> EXERCISE OBJECTIVE:
Pull every line containing "affine" from the data.

**** INPUT

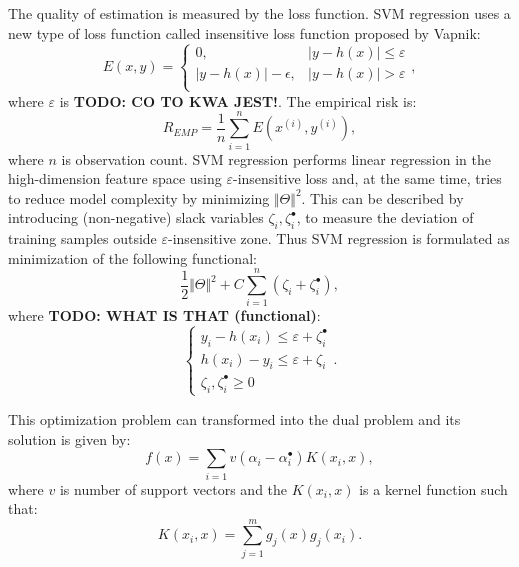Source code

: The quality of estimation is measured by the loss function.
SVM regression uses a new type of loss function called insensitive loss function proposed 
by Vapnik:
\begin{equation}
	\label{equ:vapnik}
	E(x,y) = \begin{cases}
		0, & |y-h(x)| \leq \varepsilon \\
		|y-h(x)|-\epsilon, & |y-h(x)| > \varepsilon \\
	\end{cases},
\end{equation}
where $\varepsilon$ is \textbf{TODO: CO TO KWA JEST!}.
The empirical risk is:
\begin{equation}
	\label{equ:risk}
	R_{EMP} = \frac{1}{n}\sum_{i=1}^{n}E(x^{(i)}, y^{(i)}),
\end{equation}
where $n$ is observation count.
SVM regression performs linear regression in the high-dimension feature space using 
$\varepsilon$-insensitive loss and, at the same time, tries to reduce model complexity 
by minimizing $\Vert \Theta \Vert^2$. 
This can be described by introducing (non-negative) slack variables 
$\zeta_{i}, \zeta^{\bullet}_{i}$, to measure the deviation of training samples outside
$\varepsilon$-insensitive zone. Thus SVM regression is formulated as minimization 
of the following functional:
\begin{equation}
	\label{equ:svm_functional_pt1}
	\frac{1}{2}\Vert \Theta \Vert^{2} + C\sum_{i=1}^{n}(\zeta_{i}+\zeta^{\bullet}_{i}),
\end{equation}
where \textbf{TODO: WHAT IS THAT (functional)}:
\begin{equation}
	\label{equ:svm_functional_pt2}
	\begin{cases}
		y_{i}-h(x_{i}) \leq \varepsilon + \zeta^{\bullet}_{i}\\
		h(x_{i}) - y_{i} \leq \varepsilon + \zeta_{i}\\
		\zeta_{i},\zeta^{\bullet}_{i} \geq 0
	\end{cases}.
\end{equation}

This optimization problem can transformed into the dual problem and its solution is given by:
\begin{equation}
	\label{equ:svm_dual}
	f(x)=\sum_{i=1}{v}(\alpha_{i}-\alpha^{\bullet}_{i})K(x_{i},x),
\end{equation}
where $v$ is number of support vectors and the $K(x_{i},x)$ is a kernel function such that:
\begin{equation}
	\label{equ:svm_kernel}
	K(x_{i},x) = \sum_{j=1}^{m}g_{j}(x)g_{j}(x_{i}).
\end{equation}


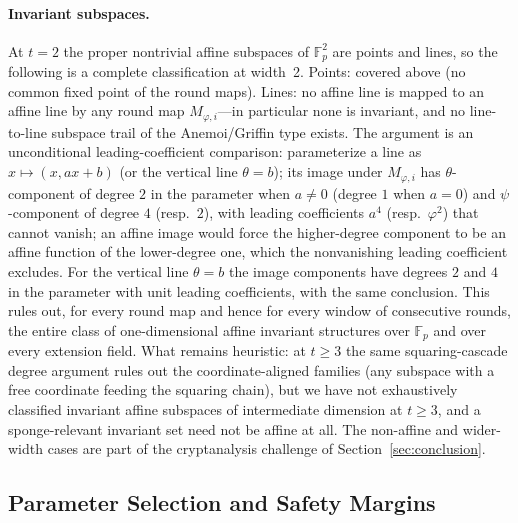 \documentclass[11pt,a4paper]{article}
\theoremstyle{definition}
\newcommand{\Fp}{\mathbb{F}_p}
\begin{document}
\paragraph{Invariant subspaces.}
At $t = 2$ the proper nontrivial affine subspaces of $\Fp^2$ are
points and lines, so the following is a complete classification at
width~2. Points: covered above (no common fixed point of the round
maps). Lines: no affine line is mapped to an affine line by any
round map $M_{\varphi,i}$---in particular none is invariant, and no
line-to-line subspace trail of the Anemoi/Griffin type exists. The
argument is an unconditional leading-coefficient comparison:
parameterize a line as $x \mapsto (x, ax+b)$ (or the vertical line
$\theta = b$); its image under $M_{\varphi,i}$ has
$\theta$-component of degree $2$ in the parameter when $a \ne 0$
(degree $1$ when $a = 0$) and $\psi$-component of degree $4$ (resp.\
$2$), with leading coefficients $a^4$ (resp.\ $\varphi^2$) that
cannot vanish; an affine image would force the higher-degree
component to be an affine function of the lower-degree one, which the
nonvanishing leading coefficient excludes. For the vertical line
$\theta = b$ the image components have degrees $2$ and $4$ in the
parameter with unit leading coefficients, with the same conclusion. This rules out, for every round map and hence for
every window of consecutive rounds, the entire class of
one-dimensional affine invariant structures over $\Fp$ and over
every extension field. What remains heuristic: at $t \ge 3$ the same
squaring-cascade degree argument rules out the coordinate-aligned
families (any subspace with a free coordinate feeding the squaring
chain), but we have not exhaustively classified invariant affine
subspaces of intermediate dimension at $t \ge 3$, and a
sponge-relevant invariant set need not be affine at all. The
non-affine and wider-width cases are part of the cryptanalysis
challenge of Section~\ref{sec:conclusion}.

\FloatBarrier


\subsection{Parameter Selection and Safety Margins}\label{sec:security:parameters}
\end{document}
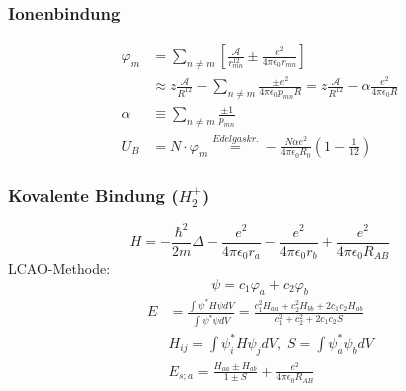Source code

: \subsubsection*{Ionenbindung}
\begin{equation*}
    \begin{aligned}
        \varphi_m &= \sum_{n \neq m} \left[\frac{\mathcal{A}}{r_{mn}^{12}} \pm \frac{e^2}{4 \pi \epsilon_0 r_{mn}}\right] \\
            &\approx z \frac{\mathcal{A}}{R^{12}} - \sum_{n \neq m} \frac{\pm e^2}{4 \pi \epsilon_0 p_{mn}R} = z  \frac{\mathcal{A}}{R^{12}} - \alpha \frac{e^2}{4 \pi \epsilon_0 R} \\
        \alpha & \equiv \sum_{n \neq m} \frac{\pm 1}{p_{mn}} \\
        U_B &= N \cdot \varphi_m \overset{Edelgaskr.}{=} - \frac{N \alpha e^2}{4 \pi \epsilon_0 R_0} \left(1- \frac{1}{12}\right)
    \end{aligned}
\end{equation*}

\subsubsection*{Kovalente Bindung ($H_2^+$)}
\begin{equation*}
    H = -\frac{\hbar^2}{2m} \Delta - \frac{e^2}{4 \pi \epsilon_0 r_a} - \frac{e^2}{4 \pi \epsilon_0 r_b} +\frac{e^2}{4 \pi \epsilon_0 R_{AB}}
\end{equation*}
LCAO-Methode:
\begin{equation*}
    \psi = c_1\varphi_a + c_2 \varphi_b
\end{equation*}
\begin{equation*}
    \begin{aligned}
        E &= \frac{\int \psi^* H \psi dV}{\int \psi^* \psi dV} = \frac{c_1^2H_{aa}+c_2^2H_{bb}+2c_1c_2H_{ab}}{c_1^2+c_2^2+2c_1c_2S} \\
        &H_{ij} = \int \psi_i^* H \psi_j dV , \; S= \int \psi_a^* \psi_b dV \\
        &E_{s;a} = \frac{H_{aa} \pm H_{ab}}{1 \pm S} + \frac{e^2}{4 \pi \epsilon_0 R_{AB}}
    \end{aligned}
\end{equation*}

********
**** INPUT

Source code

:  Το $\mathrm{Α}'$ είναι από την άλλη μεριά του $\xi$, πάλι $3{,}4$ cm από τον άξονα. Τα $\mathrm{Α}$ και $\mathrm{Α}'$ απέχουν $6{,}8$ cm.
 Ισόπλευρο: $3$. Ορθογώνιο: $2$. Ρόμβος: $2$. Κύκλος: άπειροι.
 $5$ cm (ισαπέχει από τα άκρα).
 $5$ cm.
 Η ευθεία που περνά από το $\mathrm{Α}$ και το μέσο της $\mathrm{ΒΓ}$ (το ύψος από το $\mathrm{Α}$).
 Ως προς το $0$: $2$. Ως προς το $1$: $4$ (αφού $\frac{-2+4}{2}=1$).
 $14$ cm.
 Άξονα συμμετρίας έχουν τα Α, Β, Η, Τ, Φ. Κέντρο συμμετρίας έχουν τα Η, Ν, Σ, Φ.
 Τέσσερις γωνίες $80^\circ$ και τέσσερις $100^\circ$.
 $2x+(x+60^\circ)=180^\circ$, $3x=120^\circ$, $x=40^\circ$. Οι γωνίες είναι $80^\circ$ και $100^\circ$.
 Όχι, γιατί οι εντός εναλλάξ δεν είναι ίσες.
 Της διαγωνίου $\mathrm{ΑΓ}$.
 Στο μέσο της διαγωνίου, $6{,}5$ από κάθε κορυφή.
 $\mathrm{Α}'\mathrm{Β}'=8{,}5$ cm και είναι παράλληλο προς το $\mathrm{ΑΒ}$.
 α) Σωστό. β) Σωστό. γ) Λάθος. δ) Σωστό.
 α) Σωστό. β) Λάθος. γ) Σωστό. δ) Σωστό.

********

> ANSWER TO THIS PROBLEM:
At $t = 2$ the proper nontrivial affine subspaces of $\Fp^2$ are
maps). Lines: no affine line is mapped to an affine line by any
cannot vanish; an affine image would force the higher-degree
component to be an affine function of the lower-degree one, which the
one-dimensional affine invariant structures over $\Fp$ and over
chain), but we have not exhaustively classified invariant affine
sponge-relevant invariant set need not be affine at all. The
non-affine and wider-width cases are part of the cryptanalysis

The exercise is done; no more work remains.